** TASK MATERIAL follows **
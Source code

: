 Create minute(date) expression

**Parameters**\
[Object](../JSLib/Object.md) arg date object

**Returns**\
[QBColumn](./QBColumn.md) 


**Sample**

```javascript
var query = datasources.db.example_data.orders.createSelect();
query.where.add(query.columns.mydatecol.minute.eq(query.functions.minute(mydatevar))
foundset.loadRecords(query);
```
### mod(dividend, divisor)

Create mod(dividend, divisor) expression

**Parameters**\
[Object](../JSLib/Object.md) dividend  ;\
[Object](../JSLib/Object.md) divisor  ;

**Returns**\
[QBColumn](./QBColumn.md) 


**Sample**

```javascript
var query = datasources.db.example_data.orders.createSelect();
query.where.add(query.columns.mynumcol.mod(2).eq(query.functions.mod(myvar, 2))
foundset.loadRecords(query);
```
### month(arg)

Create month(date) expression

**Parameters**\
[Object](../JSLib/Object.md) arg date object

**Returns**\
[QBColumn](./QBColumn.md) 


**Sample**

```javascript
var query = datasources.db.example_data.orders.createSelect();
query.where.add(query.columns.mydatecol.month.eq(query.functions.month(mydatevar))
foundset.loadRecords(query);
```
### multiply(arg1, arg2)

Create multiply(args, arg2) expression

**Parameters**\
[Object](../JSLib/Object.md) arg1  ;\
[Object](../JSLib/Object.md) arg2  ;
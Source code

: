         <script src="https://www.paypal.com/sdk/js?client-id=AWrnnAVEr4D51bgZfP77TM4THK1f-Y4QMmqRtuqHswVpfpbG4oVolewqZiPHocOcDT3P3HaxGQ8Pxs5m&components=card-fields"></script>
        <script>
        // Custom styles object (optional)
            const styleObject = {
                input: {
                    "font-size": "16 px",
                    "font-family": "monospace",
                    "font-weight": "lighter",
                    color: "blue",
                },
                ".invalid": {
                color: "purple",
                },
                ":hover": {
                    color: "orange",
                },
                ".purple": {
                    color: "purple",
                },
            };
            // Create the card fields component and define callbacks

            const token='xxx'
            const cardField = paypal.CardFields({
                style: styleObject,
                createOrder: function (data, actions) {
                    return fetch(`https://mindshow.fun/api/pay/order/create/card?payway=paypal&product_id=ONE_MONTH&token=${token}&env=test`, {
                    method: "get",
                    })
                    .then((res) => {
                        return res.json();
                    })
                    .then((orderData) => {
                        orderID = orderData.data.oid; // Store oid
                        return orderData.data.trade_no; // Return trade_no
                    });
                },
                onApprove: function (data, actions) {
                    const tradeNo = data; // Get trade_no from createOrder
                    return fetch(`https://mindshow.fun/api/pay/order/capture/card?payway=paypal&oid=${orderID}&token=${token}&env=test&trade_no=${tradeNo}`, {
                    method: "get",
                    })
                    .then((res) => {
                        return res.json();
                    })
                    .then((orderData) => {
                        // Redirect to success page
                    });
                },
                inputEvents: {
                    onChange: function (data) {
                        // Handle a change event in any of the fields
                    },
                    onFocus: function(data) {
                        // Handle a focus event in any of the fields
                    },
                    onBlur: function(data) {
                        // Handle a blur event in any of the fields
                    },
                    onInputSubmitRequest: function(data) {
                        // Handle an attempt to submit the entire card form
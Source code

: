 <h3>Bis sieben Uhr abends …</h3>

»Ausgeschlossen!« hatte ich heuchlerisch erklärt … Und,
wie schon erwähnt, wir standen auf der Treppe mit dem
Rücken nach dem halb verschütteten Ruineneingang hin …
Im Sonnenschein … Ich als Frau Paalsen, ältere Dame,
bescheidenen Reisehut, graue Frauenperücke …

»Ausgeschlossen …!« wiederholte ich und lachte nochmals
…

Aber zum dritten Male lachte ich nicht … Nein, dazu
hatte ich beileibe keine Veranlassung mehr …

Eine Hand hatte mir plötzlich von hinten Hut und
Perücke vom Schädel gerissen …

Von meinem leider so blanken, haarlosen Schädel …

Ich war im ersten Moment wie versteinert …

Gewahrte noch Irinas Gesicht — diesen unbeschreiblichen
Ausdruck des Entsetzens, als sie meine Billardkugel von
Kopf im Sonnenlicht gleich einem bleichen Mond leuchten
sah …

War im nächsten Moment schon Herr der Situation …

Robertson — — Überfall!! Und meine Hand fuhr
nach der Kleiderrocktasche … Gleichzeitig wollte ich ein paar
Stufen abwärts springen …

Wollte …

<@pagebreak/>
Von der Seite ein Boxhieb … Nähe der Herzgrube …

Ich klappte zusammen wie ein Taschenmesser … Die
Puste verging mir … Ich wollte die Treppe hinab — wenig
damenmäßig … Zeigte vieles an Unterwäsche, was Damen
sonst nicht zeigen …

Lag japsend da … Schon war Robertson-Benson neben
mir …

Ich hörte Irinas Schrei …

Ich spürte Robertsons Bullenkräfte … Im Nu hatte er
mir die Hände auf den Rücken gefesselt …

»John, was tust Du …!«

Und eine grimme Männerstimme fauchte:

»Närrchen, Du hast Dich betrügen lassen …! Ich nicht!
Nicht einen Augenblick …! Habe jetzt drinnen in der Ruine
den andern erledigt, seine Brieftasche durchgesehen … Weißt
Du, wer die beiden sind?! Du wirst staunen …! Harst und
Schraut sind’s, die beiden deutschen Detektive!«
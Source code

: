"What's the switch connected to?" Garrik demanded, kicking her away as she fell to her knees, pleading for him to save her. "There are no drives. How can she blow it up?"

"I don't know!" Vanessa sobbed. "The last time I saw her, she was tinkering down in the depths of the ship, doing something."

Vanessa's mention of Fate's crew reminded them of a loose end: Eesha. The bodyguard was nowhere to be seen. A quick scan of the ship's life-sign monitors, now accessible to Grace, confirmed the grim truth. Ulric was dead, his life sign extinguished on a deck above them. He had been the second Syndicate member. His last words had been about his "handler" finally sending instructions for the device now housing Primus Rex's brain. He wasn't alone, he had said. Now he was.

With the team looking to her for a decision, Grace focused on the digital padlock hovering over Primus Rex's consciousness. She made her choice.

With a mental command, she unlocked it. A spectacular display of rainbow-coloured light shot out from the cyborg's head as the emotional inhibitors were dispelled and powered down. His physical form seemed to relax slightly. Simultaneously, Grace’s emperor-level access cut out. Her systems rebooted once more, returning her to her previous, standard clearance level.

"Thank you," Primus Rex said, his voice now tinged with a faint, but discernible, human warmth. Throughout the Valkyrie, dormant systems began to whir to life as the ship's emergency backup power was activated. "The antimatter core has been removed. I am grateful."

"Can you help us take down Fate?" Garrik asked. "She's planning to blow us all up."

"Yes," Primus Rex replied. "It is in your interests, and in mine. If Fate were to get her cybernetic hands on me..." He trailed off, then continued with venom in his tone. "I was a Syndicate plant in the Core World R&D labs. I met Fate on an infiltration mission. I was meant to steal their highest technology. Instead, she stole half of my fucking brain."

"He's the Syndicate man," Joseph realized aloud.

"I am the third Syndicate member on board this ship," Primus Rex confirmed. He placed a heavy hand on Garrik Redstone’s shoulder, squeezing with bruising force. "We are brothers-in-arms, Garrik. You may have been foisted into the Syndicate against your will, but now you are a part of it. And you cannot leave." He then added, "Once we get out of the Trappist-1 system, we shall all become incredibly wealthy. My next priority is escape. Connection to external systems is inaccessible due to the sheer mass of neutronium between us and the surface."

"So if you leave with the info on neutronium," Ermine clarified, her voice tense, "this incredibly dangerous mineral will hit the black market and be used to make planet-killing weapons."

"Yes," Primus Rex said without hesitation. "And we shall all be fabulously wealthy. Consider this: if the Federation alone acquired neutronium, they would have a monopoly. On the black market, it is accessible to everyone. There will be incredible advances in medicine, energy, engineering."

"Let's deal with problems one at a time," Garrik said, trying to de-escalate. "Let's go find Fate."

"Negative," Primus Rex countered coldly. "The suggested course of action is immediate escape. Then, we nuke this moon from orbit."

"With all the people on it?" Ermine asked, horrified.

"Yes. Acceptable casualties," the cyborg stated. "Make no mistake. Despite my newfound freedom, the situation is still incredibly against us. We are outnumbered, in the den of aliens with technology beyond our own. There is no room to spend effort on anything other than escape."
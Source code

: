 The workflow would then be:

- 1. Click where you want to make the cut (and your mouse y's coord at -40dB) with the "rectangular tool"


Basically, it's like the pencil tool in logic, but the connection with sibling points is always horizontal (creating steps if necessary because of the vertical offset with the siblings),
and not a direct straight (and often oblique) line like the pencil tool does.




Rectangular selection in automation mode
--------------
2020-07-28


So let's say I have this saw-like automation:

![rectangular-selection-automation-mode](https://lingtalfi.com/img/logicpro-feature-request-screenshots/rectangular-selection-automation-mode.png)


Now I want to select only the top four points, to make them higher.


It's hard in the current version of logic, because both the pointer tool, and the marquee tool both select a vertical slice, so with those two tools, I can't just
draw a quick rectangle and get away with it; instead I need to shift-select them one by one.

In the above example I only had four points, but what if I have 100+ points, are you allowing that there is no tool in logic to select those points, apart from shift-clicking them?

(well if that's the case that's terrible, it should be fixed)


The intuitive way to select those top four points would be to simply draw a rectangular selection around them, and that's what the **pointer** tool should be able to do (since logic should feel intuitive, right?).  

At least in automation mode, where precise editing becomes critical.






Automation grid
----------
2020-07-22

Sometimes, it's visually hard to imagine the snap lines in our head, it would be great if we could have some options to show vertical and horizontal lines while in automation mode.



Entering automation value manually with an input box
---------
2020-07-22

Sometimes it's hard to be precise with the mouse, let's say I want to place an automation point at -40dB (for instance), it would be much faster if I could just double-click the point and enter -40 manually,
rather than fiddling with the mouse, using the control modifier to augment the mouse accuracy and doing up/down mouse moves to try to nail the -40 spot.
** End of TASK MATERIAL **
- [WHAT THIS TASK INVOLVES] Among the lines above, find those with the word "styleObject". Copy them.

- [SOLUTION BELOW]
            const styleObject = {
                style: styleObject,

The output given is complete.